§ Work task
What is needed is a faithful copy of all the records.

[Items listed in a dataset]
######

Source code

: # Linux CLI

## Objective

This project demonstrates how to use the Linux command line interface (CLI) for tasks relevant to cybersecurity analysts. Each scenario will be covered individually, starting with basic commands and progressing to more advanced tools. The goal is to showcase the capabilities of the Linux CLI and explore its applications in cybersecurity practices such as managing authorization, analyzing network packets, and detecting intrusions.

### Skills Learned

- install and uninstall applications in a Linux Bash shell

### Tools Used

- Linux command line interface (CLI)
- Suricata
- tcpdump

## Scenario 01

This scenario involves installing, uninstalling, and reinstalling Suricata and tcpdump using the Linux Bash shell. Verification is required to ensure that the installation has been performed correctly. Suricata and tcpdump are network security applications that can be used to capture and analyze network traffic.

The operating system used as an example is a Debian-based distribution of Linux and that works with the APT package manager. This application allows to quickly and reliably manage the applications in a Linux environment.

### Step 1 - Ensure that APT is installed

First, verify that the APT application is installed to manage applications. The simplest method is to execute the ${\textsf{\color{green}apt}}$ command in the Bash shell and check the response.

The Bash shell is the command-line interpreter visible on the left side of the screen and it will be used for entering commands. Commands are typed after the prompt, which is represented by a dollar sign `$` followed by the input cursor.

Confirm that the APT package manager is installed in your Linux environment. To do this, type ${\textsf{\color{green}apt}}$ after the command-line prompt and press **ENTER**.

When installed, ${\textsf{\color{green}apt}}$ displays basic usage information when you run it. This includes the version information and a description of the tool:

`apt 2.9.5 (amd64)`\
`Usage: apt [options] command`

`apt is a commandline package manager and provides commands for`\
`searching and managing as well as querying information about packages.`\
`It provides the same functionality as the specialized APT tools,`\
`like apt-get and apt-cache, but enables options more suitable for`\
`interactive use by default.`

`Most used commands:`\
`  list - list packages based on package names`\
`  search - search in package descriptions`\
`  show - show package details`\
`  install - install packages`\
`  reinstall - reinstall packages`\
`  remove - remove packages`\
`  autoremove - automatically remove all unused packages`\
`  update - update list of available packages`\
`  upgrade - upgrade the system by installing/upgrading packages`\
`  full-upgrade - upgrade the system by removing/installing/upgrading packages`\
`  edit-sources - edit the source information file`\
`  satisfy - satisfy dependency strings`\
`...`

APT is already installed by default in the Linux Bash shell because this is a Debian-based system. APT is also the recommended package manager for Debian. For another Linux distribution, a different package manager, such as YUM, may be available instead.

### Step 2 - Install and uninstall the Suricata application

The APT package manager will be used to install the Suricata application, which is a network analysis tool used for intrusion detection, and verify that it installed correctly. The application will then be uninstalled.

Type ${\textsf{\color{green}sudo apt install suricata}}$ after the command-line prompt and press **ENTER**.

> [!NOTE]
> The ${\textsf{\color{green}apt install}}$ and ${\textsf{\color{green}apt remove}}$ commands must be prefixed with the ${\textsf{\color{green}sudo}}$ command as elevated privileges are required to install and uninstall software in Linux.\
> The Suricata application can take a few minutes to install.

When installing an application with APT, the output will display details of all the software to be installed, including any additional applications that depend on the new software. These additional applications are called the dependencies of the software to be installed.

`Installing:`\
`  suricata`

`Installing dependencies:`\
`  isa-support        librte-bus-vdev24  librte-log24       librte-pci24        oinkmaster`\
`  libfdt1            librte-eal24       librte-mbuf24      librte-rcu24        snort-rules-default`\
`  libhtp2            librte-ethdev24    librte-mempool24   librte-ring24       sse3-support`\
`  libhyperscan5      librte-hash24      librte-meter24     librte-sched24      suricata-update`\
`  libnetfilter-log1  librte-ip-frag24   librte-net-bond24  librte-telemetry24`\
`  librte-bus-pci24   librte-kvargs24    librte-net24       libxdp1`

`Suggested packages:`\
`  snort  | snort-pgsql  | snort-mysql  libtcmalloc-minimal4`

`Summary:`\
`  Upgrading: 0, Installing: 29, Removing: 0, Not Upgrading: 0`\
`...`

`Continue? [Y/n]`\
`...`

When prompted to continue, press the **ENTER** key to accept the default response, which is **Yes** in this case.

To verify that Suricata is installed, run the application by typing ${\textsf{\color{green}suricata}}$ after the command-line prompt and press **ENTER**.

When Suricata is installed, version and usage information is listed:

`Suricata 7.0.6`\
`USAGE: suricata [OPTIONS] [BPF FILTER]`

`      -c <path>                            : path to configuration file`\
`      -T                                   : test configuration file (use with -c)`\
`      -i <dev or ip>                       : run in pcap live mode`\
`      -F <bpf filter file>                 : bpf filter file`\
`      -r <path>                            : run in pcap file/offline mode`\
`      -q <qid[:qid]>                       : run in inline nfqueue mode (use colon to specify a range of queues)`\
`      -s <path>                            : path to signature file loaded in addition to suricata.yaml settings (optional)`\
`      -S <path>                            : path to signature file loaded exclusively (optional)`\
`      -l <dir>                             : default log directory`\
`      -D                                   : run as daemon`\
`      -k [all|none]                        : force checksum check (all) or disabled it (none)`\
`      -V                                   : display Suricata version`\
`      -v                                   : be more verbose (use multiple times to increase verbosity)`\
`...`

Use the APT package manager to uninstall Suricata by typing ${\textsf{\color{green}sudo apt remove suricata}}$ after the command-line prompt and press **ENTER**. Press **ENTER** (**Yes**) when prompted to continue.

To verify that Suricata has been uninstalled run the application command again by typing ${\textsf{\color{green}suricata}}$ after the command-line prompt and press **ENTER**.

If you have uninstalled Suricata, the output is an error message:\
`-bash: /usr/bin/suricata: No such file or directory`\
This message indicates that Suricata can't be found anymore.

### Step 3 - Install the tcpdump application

######

§ Answer space
Source code

: # Linux CLI

## Objective

This project demonstrates how to use the Linux command line interface (CLI) for tasks relevant to cybersecurity analysts. Each scenario will be covered individually, starting with basic commands and progressing to more advanced tools. The goal is to showcase the capabilities of the Linux CLI and explore its applications in cybersecurity practices such as managing authorization, analyzing network packets, and detecting intrusions.

### Skills Learned

- install and uninstall applications in a Linux Bash shell

### Tools Used

- Linux command line interface (CLI)
- Suricata
- tcpdump

## Scenario 01

This scenario involves installing, uninstalling, and reinstalling Suricata and tcpdump using the Linux Bash shell. Verification is required to ensure that the installation has been performed correctly. Suricata and tcpdump are network security applications that can be used to capture and analyze network traffic.

The operating system used as an example is a Debian-based distribution of Linux and that works with the APT package manager. This application allows to quickly and reliably manage the applications in a Linux environment.

### Step 1 - Ensure that APT is installed

First, verify that the APT application is installed to manage applications. The simplest method is to execute the ${\textsf{\color{green}apt}}$ command in the Bash shell and check the response.

The Bash shell is the command-line interpreter visible on the left side of the screen and it will be used for entering commands. Commands are typed after the prompt, which is represented by a dollar sign `$` followed by the input cursor.

Confirm that the APT package manager is installed in your Linux environment. To do this, type ${\textsf{\color{green}apt}}$ after the command-line prompt and press **ENTER**.

When installed, ${\textsf{\color{green}apt}}$ displays basic usage information when you run it. This includes the version information and a description of the tool:

`apt 2.9.5 (amd64)`\
`Usage: apt [options] command`

`apt is a commandline package manager and provides commands for`\
`searching and managing as well as querying information about packages.`\
`It provides the same functionality as the specialized APT tools,`\
`like apt-get and apt-cache, but enables options more suitable for`\
`interactive use by default.`

`Most used commands:`\
`  list - list packages based on package names`\
`  search - search in package descriptions`\
`  show - show package details`\
`  install - install packages`\
`  reinstall - reinstall packages`\
`  remove - remove packages`\
`  autoremove - automatically remove all unused packages`\
`  update - update list of available packages`\
`  upgrade - upgrade the system by installing/upgrading packages`\
`  full-upgrade - upgrade the system by removing/installing/upgrading packages`\
`  edit-sources - edit the source information file`\
`  satisfy - satisfy dependency strings`\
`...`

APT is already installed by default in the Linux Bash shell because this is a Debian-based system. APT is also the recommended package manager for Debian. For another Linux distribution, a different package manager, such as YUM, may be available instead.

### Step 2 - Install and uninstall the Suricata application

The APT package manager will be used to install the Suricata application, which is a network analysis tool used for intrusion detection, and verify that it installed correctly. The application will then be uninstalled.

Type ${\textsf{\color{green}sudo apt install suricata}}$ after the command-line prompt and press **ENTER**.

> [!NOTE]
> The ${\textsf{\color{green}apt install}}$ and ${\textsf{\color{green}apt remove}}$ commands must be prefixed with the ${\textsf{\color{green}sudo}}$ command as elevated privileges are required to install and uninstall software in Linux.\
> The Suricata application can take a few minutes to install.

When installing an application with APT, the output will display details of all the software to be installed, including any additional applications that depend on the new software. These additional applications are called the dependencies of the software to be installed.

`Installing:`\
`  suricata`

`Installing dependencies:`\
`  isa-support        librte-bus-vdev24  librte-log24       librte-pci24        oinkmaster`\
`  libfdt1            librte-eal24       librte-mbuf24      librte-rcu24        snort-rules-default`\
`  libhtp2            librte-ethdev24    librte-mempool24   librte-ring24       sse3-support`\
`  libhyperscan5      librte-hash24      librte-meter24     librte-sched24      suricata-update`\
`  libnetfilter-log1  librte-ip-frag24   librte-net-bond24  librte-telemetry24`\
`  librte-bus-pci24   librte-kvargs24    librte-net24       libxdp1`

`Suggested packages:`\
`  snort  | snort-pgsql  | snort-mysql  libtcmalloc-minimal4`

`Summary:`\
`  Upgrading: 0, Installing: 29, Removing: 0, Not Upgrading: 0`\
`...`

`Continue? [Y/n]`\
`...`

When prompted to continue, press the **ENTER** key to accept the default response, which is **Yes** in this case.

To verify that Suricata is installed, run the application by typing ${\textsf{\color{green}suricata}}$ after the command-line prompt and press **ENTER**.

When Suricata is installed, version and usage information is listed:

`Suricata 7.0.6`\
`USAGE: suricata [OPTIONS] [BPF FILTER]`

`      -c <path>                            : path to configuration file`\
`      -T                                   : test configuration file (use with -c)`\
`      -i <dev or ip>                       : run in pcap live mode`\
`      -F <bpf filter file>                 : bpf filter file`\
`      -r <path>                            : run in pcap file/offline mode`\
`      -q <qid[:qid]>                       : run in inline nfqueue mode (use colon to specify a range of queues)`\
`      -s <path>                            : path to signature file loaded in addition to suricata.yaml settings (optional)`\
`      -S <path>                            : path to signature file loaded exclusively (optional)`\
`      -l <dir>                             : default log directory`\
`      -D                                   : run as daemon`\
`      -k [all|none]                        : force checksum check (all) or disabled it (none)`\
`      -V                                   : display Suricata version`\
`      -v                                   : be more verbose (use multiple times to increase verbosity)`\
`...`

Use the APT package manager to uninstall Suricata by typing ${\textsf{\color{green}sudo apt remove suricata}}$ after the command-line prompt and press **ENTER**. Press **ENTER** (**Yes**) when prompted to continue.

To verify that Suricata has been uninstalled run the application command again by typing ${\textsf{\color{green}suricata}}$ after the command-line prompt and press **ENTER**.

If you have uninstalled Suricata, the output is an error message:\
`-bash: /usr/bin/suricata: No such file or directory`\
This message indicates that Suricata can't be found anymore.

### Step 3 - Install the tcpdump application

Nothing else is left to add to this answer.